Ausgehen und rumstehen von Thomas Mauch: Kitsch multipliziert mit Kitsch ergibt Überwältigungsrock
Das war schon mal ein hübscher Empfang, am Sonntagabend im Admiralspalast. Ein netter akustischer Gruß: Vogelgezwitscher war da zu hören, ab und zu krähte ein Hahn, eine Ziege meckerte, die Pferde wieherten … wo man ansonsten in der Wartezone vor dem Konzertbeginn mit irgendwelcher Musik bedudelt wird, durfte man diesmal mit den Ohren Ferien auf dem Bauernhof machen.
Nur die Menschen, die im unbestuhlten Saal herumstanden, wollten nicht so ganz zu dieser Hofatmosphäre passen. Die allermeisten ließen nämlich ihren Willen erkennen, sich doch dem eigentlichen Anlass entsprechend in Schale zu werfen. Schwarz also musste es mindestens sein. Leder optional.
Einigermaßen irritierend wirkte in diesem Umfeld der vereinzelte bunt geringelte Männerpullover. Noch nicht einmal als trotzige Ansage wollte man den sehen. Eher so, als hätte er sich samt seinem Träger ganz zufällig in dieses Konzert verirrt.
Weil an diesem Abend doch immerhin Laibach spielten. Und Laibach und bunt, das passt irgendwie nicht so zusammen.
Aber nun ist es halt so, dass der Bob Dylan schon recht hat und die Zeiten sich eben immerfort ändern – was nicht heißt, dass Laibach nun farbenfrohe Klamotten auf der Bühne tragen würden, die Musik allerdings, die sie im Angebot hatten, war allemal poppig bunt.
Vorgestellt wurde das neue Laibach-Album „The Sound of Music“, ein weiteres Echo des mittlerweile bereits legendär zu nennenden Auftritts der musikalischen Totalitarismusexperten aus Slowenien in Nordkorea, dem Musterländle des Totalitären. Das war im Jahr 2015. Gespielt wurden dort vor allem Lieder aus „The Sound of Music“ – eine strategische Wahl, weil dieses Musical von Richard Rodgers und Oscar Hammerstein in Nordkorea wohl besonders geschätzt wird.
Wie bereits beim Album wurde auf der Bühne – dem üblichen Laibach-Konzept der Überaffirmation folgend – der musikalische Pomp der Vorlage noch einmal ein bisschen weiter aufgeblasen. Kitsch wurde mit Kitsch multipliziert. So tapfer stapfte die Band durch den Schlonz des US-Musicals, dass man sich nicht mehr wundern würde, wenn sie Slowenien als Kandidaten für den nächsten Eurovision Song Contest nominieren würde.
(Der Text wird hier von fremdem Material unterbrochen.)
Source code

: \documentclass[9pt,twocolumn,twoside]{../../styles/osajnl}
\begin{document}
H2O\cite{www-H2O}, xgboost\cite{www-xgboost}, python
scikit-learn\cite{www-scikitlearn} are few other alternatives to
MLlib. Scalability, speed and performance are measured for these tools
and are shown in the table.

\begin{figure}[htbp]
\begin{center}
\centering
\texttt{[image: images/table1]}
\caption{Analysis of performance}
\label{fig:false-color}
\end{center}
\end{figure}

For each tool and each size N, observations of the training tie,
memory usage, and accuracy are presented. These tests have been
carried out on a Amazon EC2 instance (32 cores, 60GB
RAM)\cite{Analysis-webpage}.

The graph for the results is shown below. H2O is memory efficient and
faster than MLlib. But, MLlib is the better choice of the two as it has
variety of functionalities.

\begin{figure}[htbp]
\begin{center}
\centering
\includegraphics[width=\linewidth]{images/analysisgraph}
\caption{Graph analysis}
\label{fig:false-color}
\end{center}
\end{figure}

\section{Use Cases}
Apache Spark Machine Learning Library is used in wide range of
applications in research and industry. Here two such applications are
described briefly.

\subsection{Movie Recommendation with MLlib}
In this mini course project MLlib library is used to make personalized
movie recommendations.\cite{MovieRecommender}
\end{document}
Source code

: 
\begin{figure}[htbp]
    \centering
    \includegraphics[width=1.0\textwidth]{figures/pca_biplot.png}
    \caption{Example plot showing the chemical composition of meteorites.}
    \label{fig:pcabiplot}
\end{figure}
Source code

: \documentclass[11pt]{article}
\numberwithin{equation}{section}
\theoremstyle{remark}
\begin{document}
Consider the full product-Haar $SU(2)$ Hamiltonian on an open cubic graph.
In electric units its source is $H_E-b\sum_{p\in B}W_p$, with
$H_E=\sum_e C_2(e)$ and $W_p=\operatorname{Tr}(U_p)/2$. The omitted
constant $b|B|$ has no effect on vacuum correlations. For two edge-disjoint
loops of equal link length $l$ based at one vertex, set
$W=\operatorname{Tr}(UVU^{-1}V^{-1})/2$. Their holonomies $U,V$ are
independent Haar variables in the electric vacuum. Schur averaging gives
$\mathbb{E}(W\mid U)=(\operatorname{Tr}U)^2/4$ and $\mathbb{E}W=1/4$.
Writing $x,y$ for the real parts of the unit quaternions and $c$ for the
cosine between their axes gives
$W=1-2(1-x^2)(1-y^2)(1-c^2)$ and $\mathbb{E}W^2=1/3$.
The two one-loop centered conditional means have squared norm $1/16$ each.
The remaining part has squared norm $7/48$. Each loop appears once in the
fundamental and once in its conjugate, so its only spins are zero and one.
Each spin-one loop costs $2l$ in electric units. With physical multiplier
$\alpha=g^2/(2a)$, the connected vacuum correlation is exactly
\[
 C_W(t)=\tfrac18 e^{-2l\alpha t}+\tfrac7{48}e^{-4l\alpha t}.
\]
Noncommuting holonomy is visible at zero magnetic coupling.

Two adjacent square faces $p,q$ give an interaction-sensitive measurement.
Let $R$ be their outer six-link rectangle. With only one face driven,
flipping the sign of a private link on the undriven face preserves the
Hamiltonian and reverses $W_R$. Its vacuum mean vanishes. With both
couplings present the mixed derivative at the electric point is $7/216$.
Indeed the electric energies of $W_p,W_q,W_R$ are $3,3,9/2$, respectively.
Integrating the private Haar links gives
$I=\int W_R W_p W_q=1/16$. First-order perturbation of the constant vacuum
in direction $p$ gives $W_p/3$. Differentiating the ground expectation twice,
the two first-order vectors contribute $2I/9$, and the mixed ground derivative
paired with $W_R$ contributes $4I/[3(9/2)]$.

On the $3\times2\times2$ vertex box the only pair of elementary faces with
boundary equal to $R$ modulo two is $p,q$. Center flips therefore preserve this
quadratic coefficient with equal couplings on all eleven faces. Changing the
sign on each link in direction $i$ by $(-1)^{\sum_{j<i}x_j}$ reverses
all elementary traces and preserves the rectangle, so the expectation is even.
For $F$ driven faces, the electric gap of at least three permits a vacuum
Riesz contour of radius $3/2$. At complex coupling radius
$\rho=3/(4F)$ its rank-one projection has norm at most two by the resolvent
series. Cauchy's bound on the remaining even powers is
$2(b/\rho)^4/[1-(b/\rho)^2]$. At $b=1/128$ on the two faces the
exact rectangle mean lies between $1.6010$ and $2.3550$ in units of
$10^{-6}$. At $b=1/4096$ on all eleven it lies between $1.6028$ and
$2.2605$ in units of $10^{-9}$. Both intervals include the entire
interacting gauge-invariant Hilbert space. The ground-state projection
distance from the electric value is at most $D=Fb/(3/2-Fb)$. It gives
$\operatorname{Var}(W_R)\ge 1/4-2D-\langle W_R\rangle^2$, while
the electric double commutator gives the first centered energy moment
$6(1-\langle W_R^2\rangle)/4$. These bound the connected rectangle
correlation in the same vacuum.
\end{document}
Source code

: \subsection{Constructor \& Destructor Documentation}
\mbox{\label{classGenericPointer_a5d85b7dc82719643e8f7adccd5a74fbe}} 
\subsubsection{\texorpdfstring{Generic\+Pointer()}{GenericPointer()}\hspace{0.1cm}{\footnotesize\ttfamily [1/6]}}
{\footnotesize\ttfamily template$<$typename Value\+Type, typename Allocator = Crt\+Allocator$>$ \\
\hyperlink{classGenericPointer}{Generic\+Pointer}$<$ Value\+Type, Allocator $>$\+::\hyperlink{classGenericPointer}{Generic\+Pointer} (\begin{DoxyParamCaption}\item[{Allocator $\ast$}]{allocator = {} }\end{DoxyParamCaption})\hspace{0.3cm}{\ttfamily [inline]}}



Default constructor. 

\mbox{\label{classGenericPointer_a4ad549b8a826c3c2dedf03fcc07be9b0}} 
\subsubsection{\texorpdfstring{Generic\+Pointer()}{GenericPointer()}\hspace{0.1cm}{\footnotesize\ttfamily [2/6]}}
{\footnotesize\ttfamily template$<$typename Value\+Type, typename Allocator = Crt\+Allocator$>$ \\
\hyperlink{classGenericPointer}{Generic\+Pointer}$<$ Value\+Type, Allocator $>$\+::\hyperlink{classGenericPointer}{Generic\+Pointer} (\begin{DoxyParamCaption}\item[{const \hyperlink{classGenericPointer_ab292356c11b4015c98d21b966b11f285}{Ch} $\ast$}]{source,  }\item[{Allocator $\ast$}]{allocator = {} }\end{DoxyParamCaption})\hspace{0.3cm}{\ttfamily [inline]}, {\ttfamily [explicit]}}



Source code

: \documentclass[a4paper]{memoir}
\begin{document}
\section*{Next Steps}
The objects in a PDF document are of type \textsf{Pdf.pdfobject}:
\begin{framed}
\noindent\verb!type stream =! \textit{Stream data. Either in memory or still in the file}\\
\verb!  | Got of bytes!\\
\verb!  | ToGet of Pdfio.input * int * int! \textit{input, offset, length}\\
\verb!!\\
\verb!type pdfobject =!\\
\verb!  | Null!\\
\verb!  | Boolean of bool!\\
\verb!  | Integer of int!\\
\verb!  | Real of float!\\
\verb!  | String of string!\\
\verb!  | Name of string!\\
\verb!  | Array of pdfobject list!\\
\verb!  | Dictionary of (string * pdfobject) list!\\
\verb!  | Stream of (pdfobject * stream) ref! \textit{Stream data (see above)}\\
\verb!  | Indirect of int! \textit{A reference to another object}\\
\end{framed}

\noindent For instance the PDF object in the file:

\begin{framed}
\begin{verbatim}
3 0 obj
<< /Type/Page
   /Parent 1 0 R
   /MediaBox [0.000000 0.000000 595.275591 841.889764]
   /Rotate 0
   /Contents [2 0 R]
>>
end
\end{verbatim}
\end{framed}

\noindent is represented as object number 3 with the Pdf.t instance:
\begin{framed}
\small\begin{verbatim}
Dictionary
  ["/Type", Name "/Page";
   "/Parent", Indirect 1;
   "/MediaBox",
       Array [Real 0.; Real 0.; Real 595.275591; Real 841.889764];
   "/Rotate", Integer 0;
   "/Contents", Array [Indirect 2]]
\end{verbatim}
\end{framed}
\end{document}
Die wie stets kultursatt und anspielungsreich gestalteten Videos zu den „Sound of Music“-Liedern nahmen einen zwar wenigstens in die visuelle Zwickmühle. Der eigentliche Spaß für Laibach-Fans aber ist doch eher, mal wieder ordentlich vom malmenden Stiefelschritt der Band getreten zu werden.
Was im zweiten Teil des Konzertes von den slowenischen Überwältigungsrockern auch erledigt wurde. Jetzt coverten Laibach also Laibach, nichts mehr war mit den Pastellfarben und Pop, jetzt regierte wieder das dunkle Schwarz. Aus dem Frühwerk wurde der mit Pathos vollgepumpte und mit derlei Merksätzen wie „Wir schmieden die Zukunft“ und „Tod für Tod“ versehene Industrialrock auf die Bühne gehievt, mit dem sich die Band einst in den Frühachtzigern ihren Ruf als Überwältigungsrocker hart erarbeitet hatte.
Da war das Mühen um „The Sound of Music“, vom Publikum eher respektvoll applaudiert, fast schon vergessen, jetzt warf man sich jubelnd in die Stahlgewitter des laibachschen Wummerns. Gerade weil da nichts wirklich Neues zu hören war bei dieser Exegese der grimmigen alten Zeiten.
Im Zugabenteil zauberten Laibach sogar noch „Sympathy for the Devil“ aus ihrer Mottenkiste. Ein echter Trumpf, weil halt der olle Stones-Klassiker in der groovy funky Stampfversion von Laibach wirklich immer knallt.
Und knallen, das sollte so ein Laibach-Konzert im besseren Fall dann doch.